Essays are cool because no matter what the question is, or how specific the question is, you can always twist it to your advantage and talk about what you want to talk about. As long as you keep looking back at the question and making sure you’re answering it — the essay is yours. You can do the same with exams, but without the time to research you’re much more limited. Time is money.
I only used footnotes in sixth form for history essays, but they’re absolutely pivotal to a university-level English essay. In many ways the first year of uni (for which the grades do not contribute to your overall degree) is about learning to cite your sources, and knowing when to just … let a footnote go. This learning process will follow you throughout your degree, sure, but whereas in the first year you might be dealing with low-tier problems like ‘how do I cite a play in my footnotes?’, by final year you can expect Mega Level queries such as ‘how do I cite a certain volume of an collection of anthologies by sixteen editors that includes a poet who’s citing a certain line of a manuscript that’s written in translation that has a typo in it and nobody knows the poet’s name’?’ Just remember that footnotes are your friends.
I’ve seen my essays improve greatly in quality over these four years. It’s hard to reconcile myself with the me who was writing essays in first year. In the past I was known to make unsubstantiated generalisations, throw in critical quotations just to fill some invisible quota, and avoid reading any texts by the author apart from the one I was writing about. But look at me now!

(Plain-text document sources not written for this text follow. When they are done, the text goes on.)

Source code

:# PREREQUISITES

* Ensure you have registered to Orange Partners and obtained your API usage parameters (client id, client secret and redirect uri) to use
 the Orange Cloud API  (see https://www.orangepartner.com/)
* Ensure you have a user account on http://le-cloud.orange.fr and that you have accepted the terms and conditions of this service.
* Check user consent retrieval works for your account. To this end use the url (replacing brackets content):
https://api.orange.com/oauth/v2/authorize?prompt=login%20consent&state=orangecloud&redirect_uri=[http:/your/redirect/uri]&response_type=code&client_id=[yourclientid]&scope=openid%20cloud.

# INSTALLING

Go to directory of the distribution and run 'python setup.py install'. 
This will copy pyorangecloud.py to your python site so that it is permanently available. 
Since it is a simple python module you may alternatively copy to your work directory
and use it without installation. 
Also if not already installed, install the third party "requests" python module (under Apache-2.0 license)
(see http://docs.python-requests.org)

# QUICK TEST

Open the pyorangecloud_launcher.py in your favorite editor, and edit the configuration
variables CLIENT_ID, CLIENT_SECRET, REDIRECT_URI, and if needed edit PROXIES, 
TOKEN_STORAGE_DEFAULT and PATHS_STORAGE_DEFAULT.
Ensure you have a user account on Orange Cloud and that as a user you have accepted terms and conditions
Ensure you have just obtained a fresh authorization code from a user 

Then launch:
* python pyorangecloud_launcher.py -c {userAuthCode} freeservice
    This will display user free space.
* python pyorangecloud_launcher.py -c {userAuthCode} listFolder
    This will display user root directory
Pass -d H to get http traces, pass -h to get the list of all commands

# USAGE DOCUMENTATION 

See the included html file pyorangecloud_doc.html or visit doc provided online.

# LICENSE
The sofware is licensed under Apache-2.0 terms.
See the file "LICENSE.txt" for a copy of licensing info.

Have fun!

Today I make substantiated generalisations, throw in critical quotations because I’m embarrassed that the critics beat me to the subject, and read shopping lists by the author just to see if they reveal any amazing insights into the work (or at least their brand of coffee). I know so much about George Orwell’s eating habits they really should put me on a government list.

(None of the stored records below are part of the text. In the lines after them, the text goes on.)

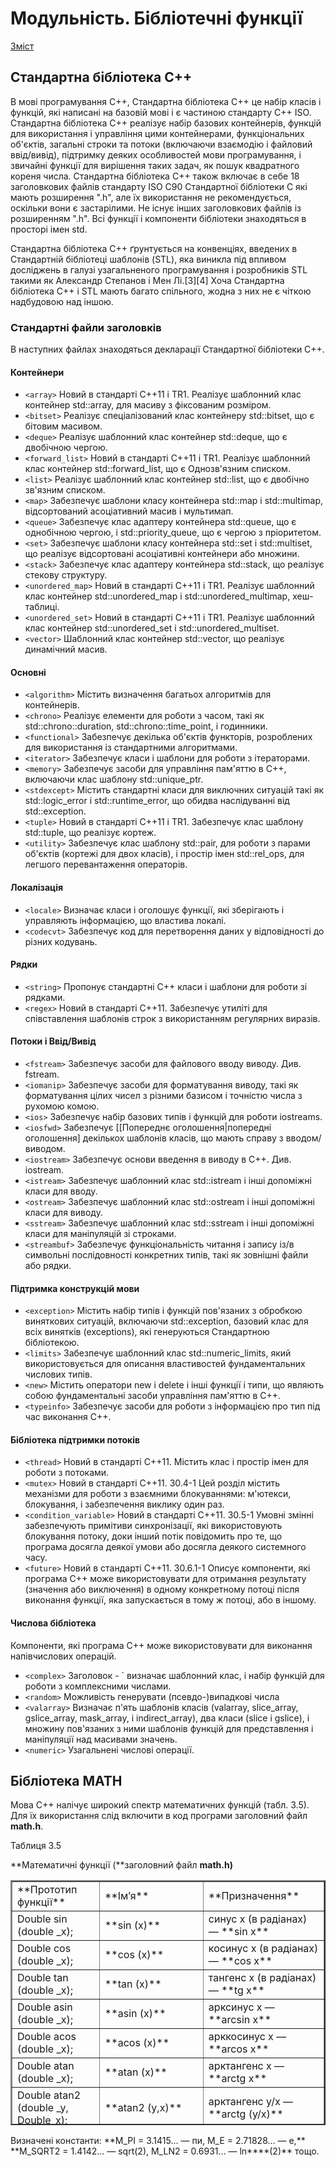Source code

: # Модульність. Бібліотечні функції

[Зміст](../README.md)

## Стандартна бібліотека C++

В мові програмування C++, Стандартна бібліотека C++ це набір класів і функцій, які написані на базовій мові і є частиною стандарту C++ ISO. Стандартна бібліотека C++ реалізує набір базових контейнерів, функцій для використання і управління цими контейнерами, функціональних об'єктів, загальні строки та потоки (включаючи взаємодію і файловий ввід/вивід), підтримку деяких особливостей мови програмування, і звичайні функції для вирішення таких задач, як пошук квадратного кореня числа. Стандартна бібліотека C++ також включає в себе 18 заголовкових файлів стандарту ISO C90 Стандартної бібліотеки C які мають розширення ".h", але їх використання не рекомендується, оскільки вони є застарілими. Не існує інших заголовкових файлів із розширенням ".h". Всі функції і компоненти бібліотеки знаходяться в просторі імен std.

Стандартна бібліотека C++ ґрунтується на конвенціях, введених в Стандартній бібліотеці шаблонів (STL), яка виникла під впливом досліджень в галузі узагальненого програмування і розробників STL такими як Александр Степанов і Мен Лі.[3][4] Хоча Стандартна бібліотека C++ і STL мають багато спільного, жодна з них не є чіткою надбудовою над іншою.

### Стандартні файли заголовків
В наступних файлах знаходяться декларації Стандартної бібліотеки C++.

#### Контейнери
- `<array>` Новий в стандарті C++11 і TR1. Реалізує шаблонний клас контейнер std::array, для масиву з фіксованим розміром.
- `<bitset>` Реалізує спеціалізований клас контейнеру std::bitset, що є бітовим масивом.
- `<deque>` Реалізує шаблонний клас контейнер std::deque, що є двобічною чергою.
- `<forward_list>` Новий в стандарті C++11 і TR1. Реалізує шаблонний клас контейнер std::forward_list, що є Однозв'язним списком.
- `<list>` Реалізує шаблонний клас контейнер std::list, що є двобічно зв'язним списком.
- `<map>` Забезпечує шаблони класу контейнера std::map і std::multimap, відсортований асоціативний масив і мультимап.
- `<queue>` Забезпечує клас адаптеру контейнера std::queue, що є однобічною чергою, і std::priority_queue, що є чергою з пріоритетом.
- `<set>` Забезпечує шаблони класу контейнера std::set і std::multiset, що реалізує відсортовані асоціативні контейнери або множини.
- `<stack>` Забезпечує клас адаптеру контейнера std::stack, що реалізує стекову структуру.
- `<unordered_map>` Новий в стандарті C++11 і TR1. Реалізує шаблонний клас контейнер std::unordered_map і std::unordered_multimap, хеш-таблиці.
- `<unordered_set>` Новий в стандарті C++11 і TR1. Реалізує шаблонний клас контейнер std::unordered_set і std::unordered_multiset.
- `<vector>` Шаблонний клас контейнер std::vector, що реалізує динамічний масив.

#### Основні
- `<algorithm>` Містить визначення багатьох алгоритмів для контейнерів.
- `<chrono>` Реалізує елементи для роботи з часом, такі як std::chrono::duration, std::chrono::time_point, і годинники.
- `<functional>` Забезпечує декілька об'єктів функторів, розроблених для використання із стандартними алгоритмами.
- `<iterator>` Забезпечує класи і шаблони для роботи з ітераторами.
- `<memory>` Забезпечує засоби для управління пам'яттю в C++, включаючи клас шаблону std::unique_ptr.
- `<stdexcept>` Містить стандартні класи для виключних ситуацій такі як std::logic_error і std::runtime_error, що обидва наслідуванні від std::exception.
- `<tuple>` Новий в стандарті C++11 і TR1. Забезпечує клас шаблону std::tuple, що реалізує кортеж.
- `<utility>` Забезпечує клас шаблону std::pair, для роботи з парами об'єктів (кортежі для двох класів), і простір імен std::rel_ops, для легшого перевантаження операторів.

#### Локалізація
- `<locale>` Визначає класи і оголошує функції, які зберігають і управляють інформацією, що властива локалі.
- `<codecvt>` Забезпечує код для перетворення даних у відповідності до різних кодувань.

#### Рядки
- `<string>` Пропонує стандартні C++ класи і шаблони для роботи зі рядками.
- `<regex>` Новий в стандарті C++11. Забезпечує утиліті для співставлення шаблонів строк з використанням регулярних виразів.

#### Потоки і Ввід/Вивід
- `<fstream>` Забезпечує засоби для файлового вводу виводу. Див. fstream.
- `<iomanip>` Забезпечує засоби для форматування виводу, такі як форматування цілих чисел з різними базисом і точністю числа з рухомою комою.
- `<ios>` Забезпечує набір базових типів і функцій для роботи iostreams.
- `<iosfwd>` Забезпечує [[Попереднє оголошення|попередні оголошення] декількох шаблонів класів, що мають справу з вводом/виводом.
- `<iostream>` Забезпечує основи введення в виводу в C++. Див. iostream.
- `<istream>` Забезпечує шаблонний клас std::istream і інші допоміжні класи для вводу.
- `<ostream>` Забезпечує шаблонний клас std::ostream і інші допоміжні класи для виводу.
- `<sstream>` Забезпечує шаблонний клас std::sstream і інші допоміжні класи для маніпуляцій зі строками.
- `<streambuf>` Забезпечує функціональність читання і запису із/в символьні послідовності конкретних типів, такі як зовнішні файли або рядки.

#### Підтримка конструкцій мови
- `<exception>` Містить набір типів і функцій пов'язаних з обробкою виняткових ситуацій, включаючи std::exception, базовий клас для всіх винятків (exceptions), які генеруються Стандартною бібліотекою.
- `<limits>` Забезпечує шаблонний клас std::numeric_limits, який використовується для описання властивостей фундаментальних числових типів.
- `<new>` Містить оператори new і delete і інші функції і типи, що являють собою фундаментальні засоби управління пам'яттю в C++.
- `<typeinfo>` Забезпечує засоби для роботи з інформацією про тип під час виконання C++.

#### Бібліотека підтримки потоків
- `<thread>` Новий в стандарті C++11. Містить клас і простір імен для роботи з потоками.
- `<mutex>` Новий в стандарті C++11. 30.4-1 Цей розділ містить механізми для роботи з взаємними блокуваннями: м'ютекси, блокування, і забезпечення виклику один раз.
- `<condition_variable>` Новий в стандарті C++11. 30.5-1 Умовні змінні забезпечують примітиви синхронізації, які використовують блокування потоку, доки інший потік повідомить про те, що програма досягла деякої умови або досягла деякого системного часу.
- `<future>` Новий в стандарті C++11. 30.6.1-1 Описує компоненти, які програма C++ може використовувати для отримання результату (значення або виключення) в одному конкретному потоці після виконання функції, яка запускається в тому ж потоці, або в іншому.
  
#### Числова бібліотека
Компоненти, які програма C++ може використовувати для виконання напівчислових операцій.

- `<complex>` Заголовок - `<complex> визначає шаблонний клас, і набір функцій для роботи з комплексними числами.
- `<random>` Можливість генерувати (псевдо-)випадкові числа
- `<valarray>` Визначає п'ять шаблонів класів (valarray, slice_array, gslice_array, mask_array, і indirect_array), два класи (slice і gslice), і множину пов'язаних з ними шаблонів функцій для представлення і маніпуляції над масивами значень.
- `<numeric>` Узагальнені числові операції.

## Бібліотека MATH

Мова C++ налічує широкий спектр математичних функцій (табл. 3.5). Для їх використання слід включити в код програми заголовний файл **math.h**.

Таблиця 3.5

**Математичні функції (**заголовний файл **math.h)**

<table style="height: 392px; margin-left: auto; margin-right: auto;" border="2" width="611"> 
<tbody> 
<tr> 
<td width="262"> 
**Прототип функції**

</td> 
<td width="262">**Ім’я**</td> 
<td width="332"> 
**Призначення**

</td> 
</tr> 
<tr> 
<td width="262">Double sin (double _х);</td> 
<td width="262">**sin (x)**</td> 
<td width="332">синус x (в радіанах) — **sin x**</td> 
</tr> 
<tr> 
<td width="262">Double cos (double _x);</td> 
<td width="262">**cos (x)**</td> 
<td width="332">косинус x (в радіанах) — **cos х**</td> 
</tr> 
<tr> 
<td width="262">Double tan (double _x);</td> 
<td width="262">**tan (x)**</td> 
<td width="332">тангенс х (в радіанах) — **tg х**</td> 
</tr> 
<tr> 
<td width="262">Double asin (double _x);</td> 
<td width="262">**asin (x)**</td> 
<td width="332">арксинус х — **arcsin х**</td> 
</tr> 
<tr> 
<td width="262">Double acos (double _x);</td> 
<td width="262">**acos (x)**</td> 
<td width="332">арккосинус х — **arcos х**</td> 
</tr> 
<tr> 
<td width="262">Double atan (double _x);</td> 
<td width="262">**atan (x)**</td> 
<td width="332">арктангенс х — **arctg х**</td> 
</tr> 
<tr> 
<td width="262">Double atan2 (double _y, Double_x);</td> 
<td width="262">**atan2 (y,x)**</td> 
<td width="332">арктангенс у/х — **arctg (у/х)**</td> 
</tr> 
<tr> 
<td width="262">Double sinh (double _x);</td> 
<td width="262">**sinh (x)**</td> 
<td width="332">синус гіперболічний х — **sh х**</td> 
</tr> 
<tr> 
<td width="262">Double cosh (double _x);</td> 
<td width="262">**cosh (x)**</td> 
<td width="332">косинус гіперболічний х — **ch х**</td> 
</tr> 
<tr> 
<td width="262">Double tanh (double _x);</td> 
<td width="262">**tanh (x)**</td> 
<td width="332">тангенс гіперболічний х — **th х**</td> 
</tr> 
<tr> 
<td width="262">Double log (double _x);</td> 
<td width="262">**log (x)**</td> 
<td width="332">натуральний логарифм х — **ln х**</td> 
</tr> 
<tr> 
<td width="262">Double log10 (double _x);</td> 
<td width="262">**log10 (x)**</td> 
<td width="332">десятковий логарифм х — **log х**</td> 
</tr> 
<tr> 
<td width="262">Double exp (double _x);</td> 
<td width="262">**exp (x)**</td> 
<td width="332">піднесення е до степеня х — **е****<sup>х</sup>**</td> 
</tr> 
<tr> 
<td width="262">Double pow (double _x, double_y);</td> 
<td width="262">**pow (x,y)**</td> 
<td width="332">піднесення х до степеня у — **х****<sup>у</sup>**</td> 
</tr> 
<tr> 
<td width="262">Double pow 10 (int _p)</td> 
<td width="262">**pow10 (p)**</td> 
<td width="332">повертає **10****<sup>р</sup>**</td> 
</tr> 
<tr> 
<td width="257">Double sqrt (double _х);</td> 
<td style="width: 257px; text-align: center;" width="257">**sqrt (x)**</td> 
<td width="331">корінь iз x, x > 0</td> 
</tr> 
<tr> 
<td width="257">Double hypot (double_x, double_y);</td> 
<td style="width: 257px; text-align: center;" width="257">**hypot (x,y)**</td> 
<td width="331">корінь із (х<sup>2</sup>+у<sup>2</sup>)</td> 
</tr> 
<tr> 
<td width="257">Double fabs (double __x);</td> 
<td style="width: 257px; text-align: center;" width="257">**fabs (x)**</td> 
<td width="331">абсолютне значення х — |х| типу **double**</td> 
</tr> 
<tr> 
<td width="257">int abs (int _x);</td> 
<td style="width: 257px; text-align: center;" width="257">**abs (x)**</td> 
<td width="331">абсолютне значення х — |х| типу **int**</td> 
</tr> 
<tr> 
<td width="257">long labs (long _x);</td> 
<td style="width: 257px; text-align: center;" width="257">**labs (x)**</td> 
<td width="331">абсолютне значення х — |х| типу **long**</td> 
</tr> 
<tr> 
<td width="257">Double fmod (double __x, double_y);</td> 
<td style="width: 257px; text-align: center;" width="257">**fmod (x,y)**</td> 
<td width="331">залишок від ділення х на у</td> 
</tr> 
<tr> 
<td width="257">Double ceil (double __x);</td> 
<td style="width: 257px; text-align: center;" width="257">**ceil (x)**</td> 
<td width="331">округлення до більшого</td> 
</tr> 
<tr> 
<td width="257">Double floor (double _x);</td> 
<td style="width: 257px; text-align: center;" width="257">**floor (x)**</td> 
<td width="331">повертає найближче ціле, не більше за х</td> 
</tr> 
<tr> 
<td width="257">Double modf (double _x, double);</td> 
<td style="width: 257px; text-align: center;" width="257">**modf(x,&p)**</td> 
<td width="331">виділяє цілу й дробову частинні числа</td> 
</tr> 
<tr> 
<td width="257">Double atof(const char* _s);</td> 
<td style="width: 257px; text-align: center;" width="257">**atof (s)**</td> 
<td width="331">перетворює рядок символів  
у число з плаваючою крапкою</td> 
</tr> 
</tbody> 
</table> 
Визначені константи: **М_РІ = 3.1415… — пи, М_Е = 2.71828… — е,** **M_SQRT2 = 1.4142… — sqrt(2), M_LN2 = 0.6931… — ln****(2)** тощо.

Let’s see: my essays include an analysis of the character of Death in Renaissance poetry, a dissertation on medieval portrayals of the Devil, a look at the violence of the countryside in Sherlock Holmes, a reading of Edgar Allen Poe’s short stories using the critical framework of Gilbert and Gubar, a study of sunset imagery in 1890s literature, the subject of loss in Graham Greene and Philip Larkin, and what must have been a very dodgy examination of marriage in Pamela and Jane Eyre.

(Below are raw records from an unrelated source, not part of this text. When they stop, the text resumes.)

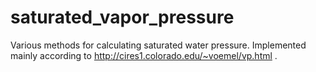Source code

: # saturated_vapor_pressure
Various methods for calculating saturated water pressure.
Implemented mainly according to http://cires1.colorado.edu/~voemel/vp.html .
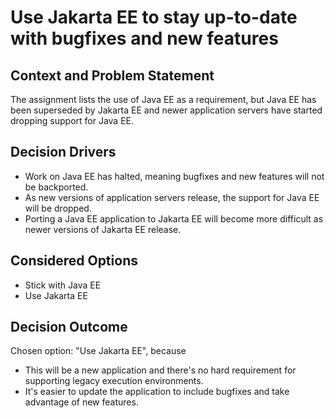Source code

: # Use Jakarta EE to stay up-to-date with bugfixes and new features

## Context and Problem Statement

The assignment lists the use of Java EE as a requirement, but Java EE has been superseded by Jakarta EE and newer application servers have started dropping support for Java EE.

## Decision Drivers

* Work on Java EE has halted, meaning bugfixes and new features will not be backported.
* As new versions of application servers release, the support for Java EE will be dropped.
* Porting a Java EE application to Jakarta EE will become more difficult as newer versions of Jakarta EE release.

## Considered Options

* Stick with Java EE
* Use Jakarta EE

## Decision Outcome

Chosen option: "Use Jakarta EE", because
* This will be a new application and there's no hard requirement for supporting legacy execution environments.
* It's easier to update the application to include bugfixes and take advantage of new features.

It’s now in my final year that I feel the most satisfied with what I’m writing, which makes a lot of sense. In secondary school, essays for me were a straightforward intro/pros/cons/conclusion flow chart. There’s a lot that we learn from taking this approach as a basis, but it’s also enlightening to step away from such a robotic format and remember that we’re writing an argument about a piece of literature, not a government inquiry into whether or not a fish pond should be installed. Everything in the essay goes towards your primary objective, which is to prove that your argument is right.
So give a thought to your essay today.